= Neal Halsey =

American pediatrician

Neal A. Halsey (born 1945) is an American pediatrician, with sub-specialty training in infectious diseases, international health and epidemiology. Halsey is a professor emeritus of international health and director emeritus of the Institute for Vaccine Safety at the Johns Hopkins Bloomberg School of Public Health, in Baltimore, Maryland. He had a joint appointment in the Department of Pediatrics at the Johns Hopkins School of Medicine and serves as co-director of the Center for Disease Studies and Control in Guatemala.

In 1999 he spearheaded the precautionary movement to remove thimerosal from pediatric vaccines.

== Education ==
Halsey received his MD in 1971 from the University of Wisconsin–Madison. He completed his internship in pediatrics at The Children's Hospital in Denver, Colorado in 1972; his residency in pediatrics at the University of Colorado Medical Center in 1975. Halsey was an EIS officer 1975–77; a preventive medicine resident 1976–78 and a fellow in Pediatric Infectious Diseases at the University of Colorado 1978–80.
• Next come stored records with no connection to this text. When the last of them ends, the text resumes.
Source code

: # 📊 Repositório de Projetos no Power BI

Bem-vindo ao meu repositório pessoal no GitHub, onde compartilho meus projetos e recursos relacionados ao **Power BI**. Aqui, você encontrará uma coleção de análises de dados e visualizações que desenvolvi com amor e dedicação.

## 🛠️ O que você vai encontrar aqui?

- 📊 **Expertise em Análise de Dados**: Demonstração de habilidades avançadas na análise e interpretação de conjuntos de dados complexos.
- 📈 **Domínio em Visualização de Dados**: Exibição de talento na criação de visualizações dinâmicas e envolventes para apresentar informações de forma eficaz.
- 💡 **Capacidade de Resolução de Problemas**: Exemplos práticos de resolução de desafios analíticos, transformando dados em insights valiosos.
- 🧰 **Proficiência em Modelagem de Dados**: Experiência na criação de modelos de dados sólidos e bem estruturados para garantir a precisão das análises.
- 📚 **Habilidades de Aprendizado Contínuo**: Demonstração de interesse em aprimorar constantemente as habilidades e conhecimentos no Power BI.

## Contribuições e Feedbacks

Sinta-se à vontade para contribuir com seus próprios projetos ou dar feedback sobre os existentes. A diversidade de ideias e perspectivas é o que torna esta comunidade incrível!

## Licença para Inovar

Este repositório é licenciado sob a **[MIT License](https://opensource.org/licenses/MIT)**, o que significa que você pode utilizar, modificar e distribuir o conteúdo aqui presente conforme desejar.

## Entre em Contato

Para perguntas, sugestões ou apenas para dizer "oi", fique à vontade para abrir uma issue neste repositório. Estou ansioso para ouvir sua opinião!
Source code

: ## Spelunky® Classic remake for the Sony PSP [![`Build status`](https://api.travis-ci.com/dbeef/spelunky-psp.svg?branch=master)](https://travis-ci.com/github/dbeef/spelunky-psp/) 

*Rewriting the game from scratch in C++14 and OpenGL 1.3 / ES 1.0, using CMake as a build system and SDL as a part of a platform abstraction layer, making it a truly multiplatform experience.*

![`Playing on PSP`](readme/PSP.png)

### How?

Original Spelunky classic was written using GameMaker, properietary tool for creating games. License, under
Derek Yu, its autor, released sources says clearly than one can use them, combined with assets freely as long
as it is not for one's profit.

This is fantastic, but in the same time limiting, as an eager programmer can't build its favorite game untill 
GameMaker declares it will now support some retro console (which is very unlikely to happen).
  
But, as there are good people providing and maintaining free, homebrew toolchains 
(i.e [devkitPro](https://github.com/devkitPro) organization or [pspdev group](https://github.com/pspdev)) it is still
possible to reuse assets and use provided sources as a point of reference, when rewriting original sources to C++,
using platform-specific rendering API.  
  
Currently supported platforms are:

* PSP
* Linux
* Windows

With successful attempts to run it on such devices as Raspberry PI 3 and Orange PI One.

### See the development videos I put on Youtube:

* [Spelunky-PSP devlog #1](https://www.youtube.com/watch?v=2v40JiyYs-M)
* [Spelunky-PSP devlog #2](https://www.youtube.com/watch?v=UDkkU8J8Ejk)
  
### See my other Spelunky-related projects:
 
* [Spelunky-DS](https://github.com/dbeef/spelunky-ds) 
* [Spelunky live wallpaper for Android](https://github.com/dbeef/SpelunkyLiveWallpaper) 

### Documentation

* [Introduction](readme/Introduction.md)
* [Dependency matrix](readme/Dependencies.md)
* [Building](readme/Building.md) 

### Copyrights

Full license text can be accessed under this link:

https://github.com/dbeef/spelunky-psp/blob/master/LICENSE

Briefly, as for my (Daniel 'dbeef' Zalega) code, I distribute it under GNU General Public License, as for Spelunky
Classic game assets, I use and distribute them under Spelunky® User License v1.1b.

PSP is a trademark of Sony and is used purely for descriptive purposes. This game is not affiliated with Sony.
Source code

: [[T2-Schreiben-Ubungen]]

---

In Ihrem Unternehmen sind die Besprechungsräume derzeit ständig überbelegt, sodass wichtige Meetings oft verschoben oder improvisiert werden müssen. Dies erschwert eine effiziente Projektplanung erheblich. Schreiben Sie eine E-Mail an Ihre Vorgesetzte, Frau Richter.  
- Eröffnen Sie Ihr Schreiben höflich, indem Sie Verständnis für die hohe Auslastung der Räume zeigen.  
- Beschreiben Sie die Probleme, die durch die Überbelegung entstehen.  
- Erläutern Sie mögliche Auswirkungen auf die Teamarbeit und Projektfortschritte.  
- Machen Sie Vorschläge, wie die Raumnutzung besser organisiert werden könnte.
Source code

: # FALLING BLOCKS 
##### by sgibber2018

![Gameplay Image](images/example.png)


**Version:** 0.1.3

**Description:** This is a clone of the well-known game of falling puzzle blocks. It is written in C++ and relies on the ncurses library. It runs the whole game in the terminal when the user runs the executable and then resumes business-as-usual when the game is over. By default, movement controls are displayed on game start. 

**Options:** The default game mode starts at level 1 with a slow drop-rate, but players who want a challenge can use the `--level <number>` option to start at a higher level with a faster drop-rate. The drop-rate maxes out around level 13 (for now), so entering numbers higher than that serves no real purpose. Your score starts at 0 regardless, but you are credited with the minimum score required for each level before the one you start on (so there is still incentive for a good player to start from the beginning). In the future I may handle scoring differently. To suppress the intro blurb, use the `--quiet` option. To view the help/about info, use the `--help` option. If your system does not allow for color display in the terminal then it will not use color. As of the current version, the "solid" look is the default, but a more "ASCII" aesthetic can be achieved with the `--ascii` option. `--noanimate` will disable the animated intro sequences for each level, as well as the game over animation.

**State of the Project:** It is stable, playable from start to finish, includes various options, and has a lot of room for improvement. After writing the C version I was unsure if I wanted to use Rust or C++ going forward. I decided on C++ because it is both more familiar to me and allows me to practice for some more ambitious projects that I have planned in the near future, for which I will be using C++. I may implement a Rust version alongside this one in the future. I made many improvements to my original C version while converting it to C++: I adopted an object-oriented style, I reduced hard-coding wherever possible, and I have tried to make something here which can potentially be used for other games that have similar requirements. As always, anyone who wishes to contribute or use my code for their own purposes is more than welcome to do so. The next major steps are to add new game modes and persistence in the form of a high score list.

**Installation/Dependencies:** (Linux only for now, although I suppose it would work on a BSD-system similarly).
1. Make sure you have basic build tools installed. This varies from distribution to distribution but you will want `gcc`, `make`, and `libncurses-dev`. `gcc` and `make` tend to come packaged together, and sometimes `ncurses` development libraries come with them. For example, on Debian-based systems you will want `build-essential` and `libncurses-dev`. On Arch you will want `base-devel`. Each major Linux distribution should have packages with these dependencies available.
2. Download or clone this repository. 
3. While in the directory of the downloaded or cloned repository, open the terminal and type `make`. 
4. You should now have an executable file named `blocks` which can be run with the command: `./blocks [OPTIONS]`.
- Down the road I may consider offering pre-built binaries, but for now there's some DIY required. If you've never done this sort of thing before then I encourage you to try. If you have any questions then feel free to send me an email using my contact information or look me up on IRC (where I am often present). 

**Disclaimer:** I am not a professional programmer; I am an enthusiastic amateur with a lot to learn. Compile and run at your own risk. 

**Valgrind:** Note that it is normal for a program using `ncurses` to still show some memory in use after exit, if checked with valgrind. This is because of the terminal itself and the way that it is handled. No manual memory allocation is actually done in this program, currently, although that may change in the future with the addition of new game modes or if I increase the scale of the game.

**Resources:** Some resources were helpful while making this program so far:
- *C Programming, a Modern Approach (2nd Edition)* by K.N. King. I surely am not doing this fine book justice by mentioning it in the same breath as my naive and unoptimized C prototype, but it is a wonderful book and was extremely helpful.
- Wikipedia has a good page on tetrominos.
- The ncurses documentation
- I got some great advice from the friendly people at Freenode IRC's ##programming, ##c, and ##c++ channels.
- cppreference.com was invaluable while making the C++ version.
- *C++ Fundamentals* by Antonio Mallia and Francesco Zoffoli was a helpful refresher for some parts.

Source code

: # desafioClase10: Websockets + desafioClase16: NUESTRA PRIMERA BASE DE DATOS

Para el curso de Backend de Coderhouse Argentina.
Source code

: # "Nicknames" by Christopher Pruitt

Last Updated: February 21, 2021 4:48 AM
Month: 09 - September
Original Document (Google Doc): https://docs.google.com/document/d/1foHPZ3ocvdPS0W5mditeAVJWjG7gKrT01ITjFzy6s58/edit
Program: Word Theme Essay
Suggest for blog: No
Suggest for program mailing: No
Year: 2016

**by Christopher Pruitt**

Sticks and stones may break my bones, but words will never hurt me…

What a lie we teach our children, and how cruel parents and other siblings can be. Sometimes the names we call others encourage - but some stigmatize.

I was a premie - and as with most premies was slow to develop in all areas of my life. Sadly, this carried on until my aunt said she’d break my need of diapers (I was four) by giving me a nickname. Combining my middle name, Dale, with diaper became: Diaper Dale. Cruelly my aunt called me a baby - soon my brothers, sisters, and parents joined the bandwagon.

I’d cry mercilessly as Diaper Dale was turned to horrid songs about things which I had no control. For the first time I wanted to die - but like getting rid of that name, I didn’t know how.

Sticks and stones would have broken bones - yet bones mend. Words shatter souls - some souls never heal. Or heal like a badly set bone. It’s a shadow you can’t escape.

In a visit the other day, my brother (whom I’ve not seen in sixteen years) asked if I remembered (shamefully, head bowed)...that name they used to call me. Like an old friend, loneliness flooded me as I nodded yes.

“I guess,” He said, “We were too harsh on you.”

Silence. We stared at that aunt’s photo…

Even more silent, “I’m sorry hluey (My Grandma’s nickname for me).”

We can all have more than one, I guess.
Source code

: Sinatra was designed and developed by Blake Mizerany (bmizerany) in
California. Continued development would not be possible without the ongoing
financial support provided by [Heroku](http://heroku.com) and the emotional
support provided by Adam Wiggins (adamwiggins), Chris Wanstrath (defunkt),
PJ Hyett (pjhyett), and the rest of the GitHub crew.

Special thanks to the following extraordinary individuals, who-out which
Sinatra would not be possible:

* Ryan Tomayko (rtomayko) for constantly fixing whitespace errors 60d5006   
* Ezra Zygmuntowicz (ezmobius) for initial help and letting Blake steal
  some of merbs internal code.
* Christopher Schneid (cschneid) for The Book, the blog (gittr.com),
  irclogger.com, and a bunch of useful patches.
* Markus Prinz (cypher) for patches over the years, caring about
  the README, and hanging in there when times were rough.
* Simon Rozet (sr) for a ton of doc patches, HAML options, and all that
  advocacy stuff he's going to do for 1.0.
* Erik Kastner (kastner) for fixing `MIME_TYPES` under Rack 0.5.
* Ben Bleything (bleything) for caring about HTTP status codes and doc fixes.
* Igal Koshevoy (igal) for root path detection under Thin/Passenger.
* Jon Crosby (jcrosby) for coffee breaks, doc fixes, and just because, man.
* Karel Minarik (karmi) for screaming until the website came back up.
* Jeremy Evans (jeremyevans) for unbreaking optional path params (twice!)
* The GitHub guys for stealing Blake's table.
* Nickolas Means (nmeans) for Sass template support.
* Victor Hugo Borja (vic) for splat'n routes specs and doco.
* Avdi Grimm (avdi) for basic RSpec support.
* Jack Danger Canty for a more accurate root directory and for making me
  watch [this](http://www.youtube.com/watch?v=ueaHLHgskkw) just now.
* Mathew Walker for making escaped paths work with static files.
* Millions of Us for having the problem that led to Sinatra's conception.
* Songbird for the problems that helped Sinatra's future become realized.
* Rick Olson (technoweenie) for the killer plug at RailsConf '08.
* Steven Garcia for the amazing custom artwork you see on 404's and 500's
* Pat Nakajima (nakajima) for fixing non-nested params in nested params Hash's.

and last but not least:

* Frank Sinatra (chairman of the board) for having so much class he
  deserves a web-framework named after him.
== Research and professional experience ==
Halsey started his teaching career at Tulane University, New Orleans, Louisiana, in the Departments of Pediatrics (School of Medicine) and Tropical Medicine (School of Public Health and Tropical Medicine). Halsey was also Medical Epidemiologist and Chief of Surveillance Activities at CDC and General Medical Officer and Medical Officer in Charge at the Indian Health Service at Fort Yates, North Dakota.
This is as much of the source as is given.